The Russian space agency stated that it intends to develop a
space platform from which missions to the moon and to Mars could be launched.
According to agency director Anatoly Perminov, the space platform project
should be up and working after 2020. Russia plans its first moon mission for
2025.
The International Space Station will be decommissioned
sometime between 2015 and 2025; by that time, the new space platform should be
available.
As far as I know, the phrase "space platform" was
first used in a scary short story by E. B. White. His short story,"The
Morning of the Day They Did It," was published in The New Yorker
magazine in 1950.
"We had arranged a radio hookup with the space
platform, a gadget the Army had succeeded in establishing six hundred miles up,
in the regions of the sky beyond the pull of gravity. The army, after many
years of experimenting with rockets, had not only got the platform established
but had sent two fellows there in a Spaceship, and also a liberal supply of the
New Weapon."
(Read more about the space platform)
The concept of a space platform is at least several years
older. In an annual report delivered by Secretary of Defense James Forrestal in
1948, an "earth satellite vehicle program" was mentioned.
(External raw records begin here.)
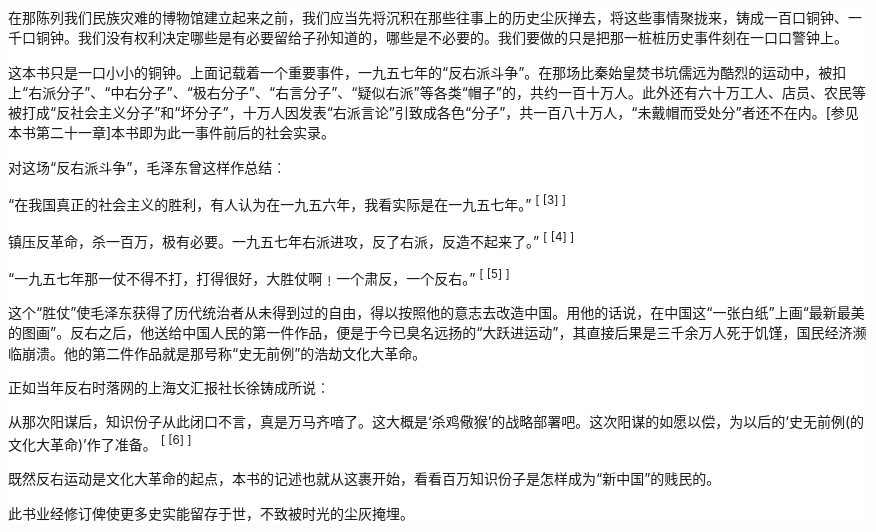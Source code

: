   在那陈列我们民族灾难的博物馆建立起来之前，我们应当先将沉积在那些往事上的历史尘灰掸去，将这些事情聚拢来，铸成一百口铜钟、一千口铜钟。我们没有权利决定哪些是有必要留给子孙知道的，哪些是不必要的。我们要做的只是把那一桩桩历史事件刻在一口口警钟上。
 </p>
 <p>
  这本书只是一口小小的铜钟。上面记载着一个重要事件，一九五七年的“反右派斗争”。在那场比秦始皇焚书坑儒远为酷烈的运动中，被扣上“右派分子”、“中右分子”、“极右分子”、“右言分子”、“疑似右派”等各类“帽子”的，共约一百十万人。此外还有六十万工人、店员、农民等被打成“反社会主义分子”和“坏分子”，十万人因发表“右派言论”引致成各色“分子”，共一百八十万人，“未戴帽而受处分”者还不在内。[参见本书第二十一章]本书即为此一事件前后的社会实录。
 </p>
 <p>
  对这场“反右派斗争”，毛泽东曾这样作总结︰
 </p>
 <p>
  “在我国真正的社会主义的胜利，有人认为在一九五六年，我看实际是在一九五七年。”
  <sup>
   [
   <ok href="#_edn3" name="_ednref3">
    [3]
   </ok>
   ]
  </sup>
 </p>
 <p>
  镇压反革命，杀一百万，极有必要。一九五七年右派进攻，反了右派，反造不起来了。”
  <sup>
   [
   <ok href="#_edn4" name="_ednref4">
    [4]
   </ok>
   ]
  </sup>
 </p>
 <p>
  “一九五七年那一仗不得不打，打得很好，大胜仗啊﹗一个肃反，一个反右。”
  <sup>
   [
   <ok href="#_edn5" name="_ednref5">
    [5]
   </ok>
   ]
  </sup>
 </p>
 <p>
  这个“胜仗”使毛泽东获得了历代统治者从未得到过的自由，得以按照他的意志去改造中国。用他的话说，在中国这“一张白纸”上画“最新最美的图画”。反右之后，他送给中国人民的第一件作品，便是于今已臭名远扬的“大跃进运动”，其直接后果是三千余万人死于饥馑，国民经济濒临崩溃。他的第二件作品就是那号称“史无前例”的浩劫文化大革命。
 </p>
 <p>
  正如当年反右时落网的上海文汇报社长徐铸成所说︰
 </p>
 <p>
  从那次阳谋后，知识份子从此闭口不言，真是万马齐喑了。这大概是‘杀鸡儆猴’的战略部署吧。这次阳谋的如愿以偿，为以后的‘史无前例(的文化大革命)’作了准备。
  <sup>
   [
   <ok href="#_edn6" name="_ednref6">
    [6]
   </ok>
   ]
  </sup>
 </p>
 <p>
  既然反右运动是文化大革命的起点，本书的记述也就从这裹开始，看看百万知识份子是怎样成为“新中国”的贱民的。
 </p>
 <p>
  此书业经修订俾使更多史实能留存于世，不致被时光的尘灰掩埋。
 </p>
Forrestal
remarked, "The earth-satellite vehicle program, which is being carried out
independently by each military service, was assigned to the committee on guided
missiles for coordination." It was specifically described as a platform
from which missiles could be launched; it could function as an unmanned
station.
The "earth satellite" was presented to the public
in a great retro
painting done by Frank Tinsely. Note the thoughtful details, including an
astronomical observatory, cosmic ray traps, a sun power plant, rocket air lock,
search radar and television sender. (See this more detailed
drawing of the satellite base.)
Several years earlier, in 1946, General Curtis E. LeMay mentioned
something similar in a research program announcement. He called for
"flight and survival equipment for use above the atmosphere, including
space vehicles, space bases and devices for use therein."